Благодаря морфию боль в руке ослабла, и он снова смог играть на фортепиано. Каждое утро оглушенный джазом он вваливался в свою квартиру и каждый вечер перед закатом возвращался играть, наслаждаясь улыбками толпы. Люди угощали его местными сигаретами – «Гаррикс», «Ред Пиони», «Франт Гейт» – изготовленными из табака грубой нарезки, часто промокшего от непрекращающегося летнего дождя. Его больше не называли «гуизи» или призраком, теперь за ним закрепилось более дружелюбное прозвище «лаовай», что в переводе означало «старый иностранец», и оно ему нравилось.

Он жил словно во сне, где его окружали деньги, обожание и друзья. Где его любили, ценили и принимали, как джазового пианиста. Айи подняла ему зарплату до сорока фаби в день, и он начал откладывать сбережения.

На заработанные деньги он купил пару туфель для Мириам. С их последнего разговора несколько месяцев назад она стала более замкнутой и раздражительной и даже перестала проситься на улицу. Эрнест считал это хорошей переменой.

И вот однажды в июне, когда он вернулся домой, комната была пуста.

* * *

– Мириам? – Он покрутится в их квартире. – Мириам!

Он провел руками по волосам, чувствуя, как сердце опускается в пятки. Он должен был понимать, что просить подростка оставаться в квартире весь день – это слишком. Мириам было одиноко и скучно, и она сбежала. Он никогда бы не простил себе, если бы с ней что-то случилось.

Обыскивая переулок за переулком, улицу за улицей, он кричал во все горло:

– Мириам!

Только начало светать, улицы были пусты, а магазины еще не открылись. Он расспрашивал продавцов угля, торговцев лапшой, уборщиков ночных горшков, рикш, покупателей и даже водителей санитарных фургонов, собирающих брошенные тела. Они не могли его понять.

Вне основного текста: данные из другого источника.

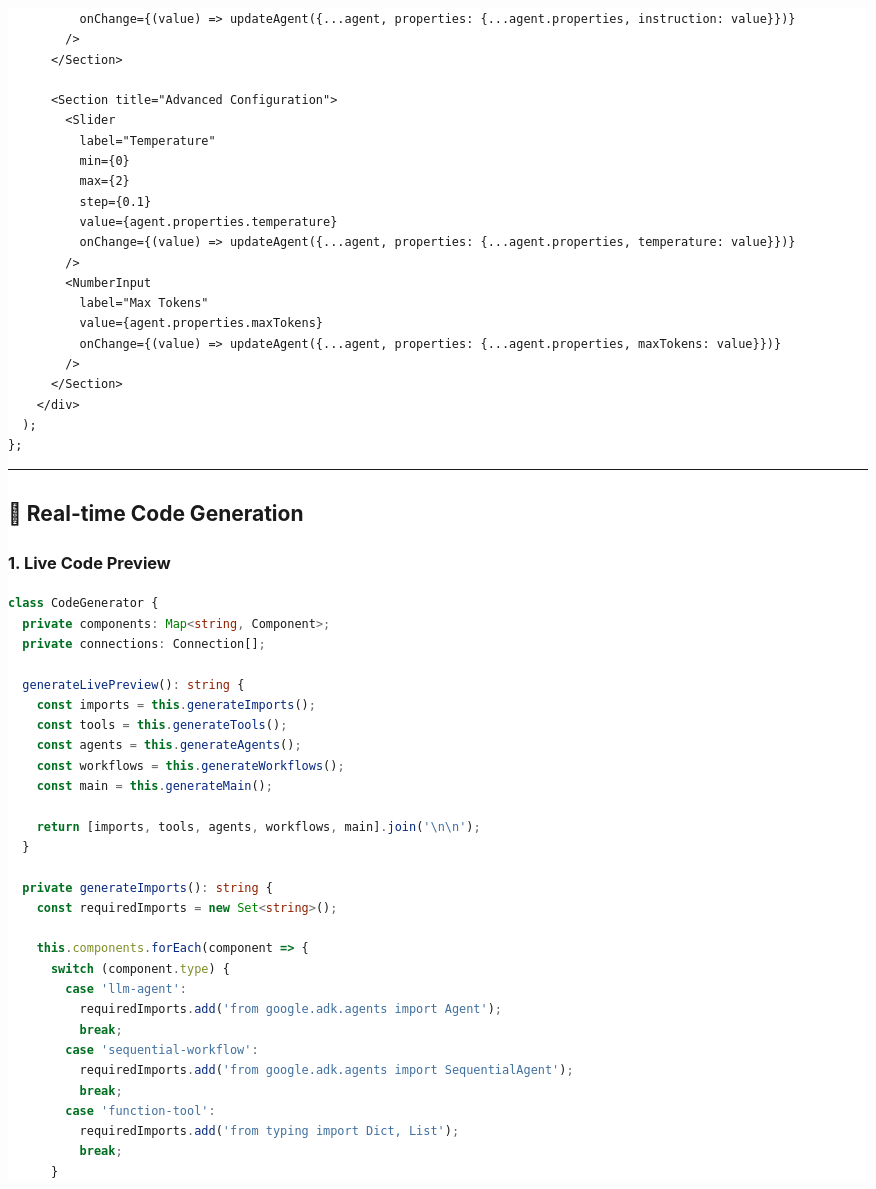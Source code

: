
 ```tsx
          onChange={(value) => updateAgent({...agent, properties: {...agent.properties, instruction: value}})}
        />
      </Section>
      
      <Section title="Advanced Configuration">
        <Slider
          label="Temperature"
          min={0}
          max={2}
          step={0.1}
          value={agent.properties.temperature}
          onChange={(value) => updateAgent({...agent, properties: {...agent.properties, temperature: value}})}
        />
        <NumberInput
          label="Max Tokens"
          value={agent.properties.maxTokens}
          onChange={(value) => updateAgent({...agent, properties: {...agent.properties, maxTokens: value}})}
        />
      </Section>
    </div>
  );
};
```

---

## 🔄 Real-time Code Generation

### 1. **Live Code Preview**

```typescript
class CodeGenerator {
  private components: Map<string, Component>;
  private connections: Connection[];
  
  generateLivePreview(): string {
    const imports = this.generateImports();
    const tools = this.generateTools();
    const agents = this.generateAgents();
    const workflows = this.generateWorkflows();
    const main = this.generateMain();
    
    return [imports, tools, agents, workflows, main].join('\n\n');
  }
  
  private generateImports(): string {
    const requiredImports = new Set<string>();
    
    this.components.forEach(component => {
      switch (component.type) {
        case 'llm-agent':
          requiredImports.add('from google.adk.agents import Agent');
          break;
        case 'sequential-workflow':
          requiredImports.add('from google.adk.agents import SequentialAgent');
          break;
        case 'function-tool':
          requiredImports.add('from typing import Dict, List');
          break;
      }
```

Никто не хотел помогать. Китайской полиции не существовало, а японским солдатам было наплевать. Он помчался в Поселение, возле ворот с колючей проволокой он стал умолять о помощи двух огромных полицейских-сикхов в черных чурбанах. Один схватил его.

– Я отпустил тебя, и теперь ты вернулся!

Эрнест не сразу сообразил, что это был тот самый сикх, который арестовал его возле отеля.

– Вы – хороший полицейский, – взмолился он. – Пожалуйста, помогите мне. Пожалуйста, найдите мою сестру – девочку в бежевой овечьей шапке-ушанке.

В ответ полицейский-сикх повернулся к нему спиной.

Пошатываясь, Эрнест добрался до своей квартиры, его глаза болели от недосыпа, правая рука пульсировала от боли после почти двенадцатичасовой игры на фортепиано. Внезапно он понял, насколько невнимательным был по отношению к Мириам. Учитывая теплую погоду, она не надела бы свою шапку-ушанку. Но он этого даже не заметил. Она хотела поговорить с ним, но он отказался. Он уделял ей слишком мало внимания, был бесчувственным. Он не был хорошим братом.

От запаха горелого арахисового масла его затошнило, а голова разболелась. Наступил полдень. Скоро ему предстояло вернуться на работу в клуб, но он не мог играть на фортепиано, пока Мириам отсутствовала. Он без сил опустился на камень перед своим многоквартирным домом и уронил голову между ног.

Перед глазами возник образ Лии, ее окровавленного, безжизненного тела, и он заплакал. Он никогда не рассказывал Мириам, как умерла Лия, и молча оплакивал ее вместе со своими родителями. Эрнест был полон решимости уберечь Мириам от любого зла в этом мире, потому что у Мириам, его невинной, мягкой сестры – книголюба, должна была быть жизнь, полная радости и справедливости. Но что он наделал? Если что-то случилось с Мириам, если ее избили, или похитили, или изнасиловали, или убили, как Лию, он никогда не смог бы себе этого простить.